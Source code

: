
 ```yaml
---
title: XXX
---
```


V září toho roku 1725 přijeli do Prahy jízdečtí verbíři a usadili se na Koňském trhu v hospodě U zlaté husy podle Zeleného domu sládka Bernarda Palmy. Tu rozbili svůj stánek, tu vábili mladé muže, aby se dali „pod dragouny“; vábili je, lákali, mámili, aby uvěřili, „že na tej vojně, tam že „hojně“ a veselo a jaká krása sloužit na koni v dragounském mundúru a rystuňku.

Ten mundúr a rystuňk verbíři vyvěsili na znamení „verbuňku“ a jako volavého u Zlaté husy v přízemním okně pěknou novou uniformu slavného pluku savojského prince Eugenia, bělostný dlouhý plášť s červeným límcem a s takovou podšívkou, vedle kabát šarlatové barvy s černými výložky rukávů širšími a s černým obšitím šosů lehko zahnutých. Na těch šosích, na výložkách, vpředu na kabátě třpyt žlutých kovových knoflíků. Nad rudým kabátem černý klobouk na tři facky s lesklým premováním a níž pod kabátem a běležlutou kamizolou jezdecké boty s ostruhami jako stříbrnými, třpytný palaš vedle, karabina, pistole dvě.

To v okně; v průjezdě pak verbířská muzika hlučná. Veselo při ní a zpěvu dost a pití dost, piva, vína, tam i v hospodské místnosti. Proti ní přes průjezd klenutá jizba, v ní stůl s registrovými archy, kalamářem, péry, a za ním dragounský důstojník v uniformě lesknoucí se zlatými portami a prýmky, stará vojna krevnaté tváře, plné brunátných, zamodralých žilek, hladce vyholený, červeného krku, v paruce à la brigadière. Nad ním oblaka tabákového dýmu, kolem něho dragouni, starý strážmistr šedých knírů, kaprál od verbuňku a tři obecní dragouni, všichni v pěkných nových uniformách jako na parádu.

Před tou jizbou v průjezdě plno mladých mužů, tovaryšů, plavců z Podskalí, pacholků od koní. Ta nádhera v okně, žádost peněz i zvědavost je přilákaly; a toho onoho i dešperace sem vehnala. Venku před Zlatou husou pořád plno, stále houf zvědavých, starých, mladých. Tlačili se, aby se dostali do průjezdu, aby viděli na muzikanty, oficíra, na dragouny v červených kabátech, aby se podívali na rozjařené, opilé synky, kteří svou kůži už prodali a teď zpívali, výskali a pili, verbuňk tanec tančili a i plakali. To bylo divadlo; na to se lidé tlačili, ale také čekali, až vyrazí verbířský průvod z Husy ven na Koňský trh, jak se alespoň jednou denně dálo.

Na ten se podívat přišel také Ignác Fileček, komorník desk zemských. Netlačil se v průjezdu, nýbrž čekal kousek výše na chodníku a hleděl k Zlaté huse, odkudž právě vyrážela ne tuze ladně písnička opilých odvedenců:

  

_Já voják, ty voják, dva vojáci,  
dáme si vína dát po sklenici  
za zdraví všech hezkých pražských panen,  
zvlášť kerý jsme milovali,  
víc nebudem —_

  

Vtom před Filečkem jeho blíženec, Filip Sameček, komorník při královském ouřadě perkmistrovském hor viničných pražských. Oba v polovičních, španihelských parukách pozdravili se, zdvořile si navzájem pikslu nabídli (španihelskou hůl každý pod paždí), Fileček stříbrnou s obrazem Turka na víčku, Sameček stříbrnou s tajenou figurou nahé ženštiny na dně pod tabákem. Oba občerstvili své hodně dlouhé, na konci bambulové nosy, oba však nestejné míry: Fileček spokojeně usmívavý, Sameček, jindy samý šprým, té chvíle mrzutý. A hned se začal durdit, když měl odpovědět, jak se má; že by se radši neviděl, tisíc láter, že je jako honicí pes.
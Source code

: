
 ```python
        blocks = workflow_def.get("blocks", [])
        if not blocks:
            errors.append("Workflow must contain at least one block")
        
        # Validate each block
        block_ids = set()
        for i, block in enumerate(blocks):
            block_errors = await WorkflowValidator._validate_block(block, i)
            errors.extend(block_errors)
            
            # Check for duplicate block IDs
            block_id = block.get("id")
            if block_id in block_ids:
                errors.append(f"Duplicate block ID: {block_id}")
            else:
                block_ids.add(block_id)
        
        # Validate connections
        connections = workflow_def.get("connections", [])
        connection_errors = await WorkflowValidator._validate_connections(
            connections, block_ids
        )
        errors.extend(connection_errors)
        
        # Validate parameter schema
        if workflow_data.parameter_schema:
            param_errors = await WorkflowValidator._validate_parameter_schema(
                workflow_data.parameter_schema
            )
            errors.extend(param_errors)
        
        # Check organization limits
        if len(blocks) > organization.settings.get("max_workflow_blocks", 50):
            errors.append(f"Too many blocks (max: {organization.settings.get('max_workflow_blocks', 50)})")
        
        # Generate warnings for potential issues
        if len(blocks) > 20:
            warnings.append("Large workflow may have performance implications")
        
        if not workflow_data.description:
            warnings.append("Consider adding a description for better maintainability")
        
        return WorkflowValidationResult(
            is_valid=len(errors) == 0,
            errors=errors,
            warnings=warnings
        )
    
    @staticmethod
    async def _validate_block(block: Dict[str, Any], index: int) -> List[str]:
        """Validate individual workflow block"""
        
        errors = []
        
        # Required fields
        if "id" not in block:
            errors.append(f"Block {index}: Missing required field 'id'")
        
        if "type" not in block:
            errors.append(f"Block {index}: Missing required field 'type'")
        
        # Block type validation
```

========

# EXERCISE BRIEF
As listed above, the lines from the line with "Ten mundúr a rystuňk" to the line with "To v okně; v průjezdě" are to be echoed exactly, with both ends included and nothing added.

# TASK ANSWER
Ten mundúr a rystuňk verbíři vyvěsili na znamení „verbuňku“ a jako volavého u Zlaté husy v přízemním okně pěknou novou uniformu slavného pluku savojského prince Eugenia, bělostný dlouhý plášť s červeným límcem a s takovou podšívkou, vedle kabát šarlatové barvy s černými výložky rukávů širšími a s černým obšitím šosů lehko zahnutých. Na těch šosích, na výložkách, vpředu na kabátě třpyt žlutých kovových knoflíků. Nad rudým kabátem černý klobouk na tři facky s lesklým premováním a níž pod kabátem a běležlutou kamizolou jezdecké boty s ostruhami jako stříbrnými, třpytný palaš vedle, karabina, pistole dvě.

To v okně; v průjezdě pak verbířská muzika hlučná. Veselo při ní a zpěvu dost a pití dost, piva, vína, tam i v hospodské místnosti. Proti ní přes průjezd klenutá jizba, v ní stůl s registrovými archy, kalamářem, péry, a za ním dragounský důstojník v uniformě lesknoucí se zlatými portami a prýmky, stará vojna krevnaté tváře, plné brunátných, zamodralých žilek, hladce vyholený, červeného krku, v paruce à la brigadière. Nad ním oblaka tabákového dýmu, kolem něho dragouni, starý strážmistr šedých knírů, kaprál od verbuňku a tři obecní dragouni, všichni v pěkných nových uniformách jako na parádu.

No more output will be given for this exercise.